Factorial factors

Any composite number $n$ (except for squares) will be a factor of $(n-1)!$ because it can be expressed as the product of 2 smaller distinct integers which are present in $(n-1)!$ .

Every square $n$ will be the $\sqrt{n}$ th multiple of $\sqrt{n}$ , so there will be at least $\sqrt{n}-1$ factors of $\sqrt{n}$ in $(n-1)!$ , one for each of the previous multiples of $\sqrt{n}$ . This makes $n$ a factor of $(n-1)!$ , because a square is made up of 2 factors of $\sqrt{n}$ . The only exception to this is when $n=4$ , because there will be only $\sqrt{4}-1=1$ factor of $\sqrt{4}=2$ in $(4-1)!$ , which makes $2^2=4$ one such integer that satisfies the condition in the question.

Any prime number will satisfy the condition in the question because it will be the smallest positive integer that contains all its factors, namely, itself. There are 25 prime numbers less than 100. So, adding 4 to our list, we have $26$ such integers.

The Wilson's Theorem says that n is a prime number only if:

• (n - 1)! ≡ -1 (mod n)

Also, it's possible to proof that whenever n is a composite number and n is different from 4:

• (n-1)! ≡ 0 (mod n)

So we just need to compute how many prime numbers exists between 2 and 100, which is 25 and add 1 cause 4 is an exception.

So the answer is 26.

on one hand : if p is a composite number >4 then (p-1)! is divisible by p. Let's prove that. let p a composite number >4. then p= ab with 1 < a < p and 1 < b < p then a<=p-1 and b<=p-1 - if a is different from b then ab divides (p-1)!=(p-1) x (p-2)x...x b x...x a x...2 x 1 ( if b>a for ex) - if a=b then p=a² ,so a>2, then p-a>a and both a and (p-a) are lower than p, ax(p-a) divides (p-1)! as a divides p-a then a² divides (p-1)!. on an other hand, if p is a prime number by Theorem wilson p doesn't divide (p-1)! the integers n that are 2≤n≤100 and (n−1)! is not divisible by n are the prime numbers between 2 and 100, and 4 so exactly 26 one.

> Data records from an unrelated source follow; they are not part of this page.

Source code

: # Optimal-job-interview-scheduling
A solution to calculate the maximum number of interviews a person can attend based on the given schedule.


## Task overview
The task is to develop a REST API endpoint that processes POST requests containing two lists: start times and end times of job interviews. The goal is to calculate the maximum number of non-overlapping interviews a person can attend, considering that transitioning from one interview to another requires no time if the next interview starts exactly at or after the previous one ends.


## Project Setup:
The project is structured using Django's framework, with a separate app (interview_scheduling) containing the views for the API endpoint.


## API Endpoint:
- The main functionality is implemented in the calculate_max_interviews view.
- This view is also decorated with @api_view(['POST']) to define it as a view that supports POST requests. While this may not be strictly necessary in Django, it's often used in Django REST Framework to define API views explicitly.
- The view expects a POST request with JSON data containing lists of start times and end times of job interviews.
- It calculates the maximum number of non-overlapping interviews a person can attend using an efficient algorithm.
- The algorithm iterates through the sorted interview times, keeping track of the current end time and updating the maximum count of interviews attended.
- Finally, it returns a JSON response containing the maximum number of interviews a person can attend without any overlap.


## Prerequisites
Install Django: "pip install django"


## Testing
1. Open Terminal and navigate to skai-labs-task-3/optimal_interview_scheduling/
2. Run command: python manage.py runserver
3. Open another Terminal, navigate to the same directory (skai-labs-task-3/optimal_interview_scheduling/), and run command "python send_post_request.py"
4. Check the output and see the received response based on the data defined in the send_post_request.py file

The easiest and quickest way :

The answer is all the prime numbers below $100$ and including $4$

See all prime numbers less than 101 and greater than 1 satisfy this condition and there are 26 prime numbers less than 101 and greater than 1. So the answer is 26

It can easily be seen that number of primes between 2 and 100 would surely in be the answer which is 25.Now let's check composites first is 4. 4 is not divisible by $3!=6$ .Next composite number after 4 is 6 but $5!$ is divisible by 6 and all the composites after that also satisfy the condition.

So the answer is 25+1=26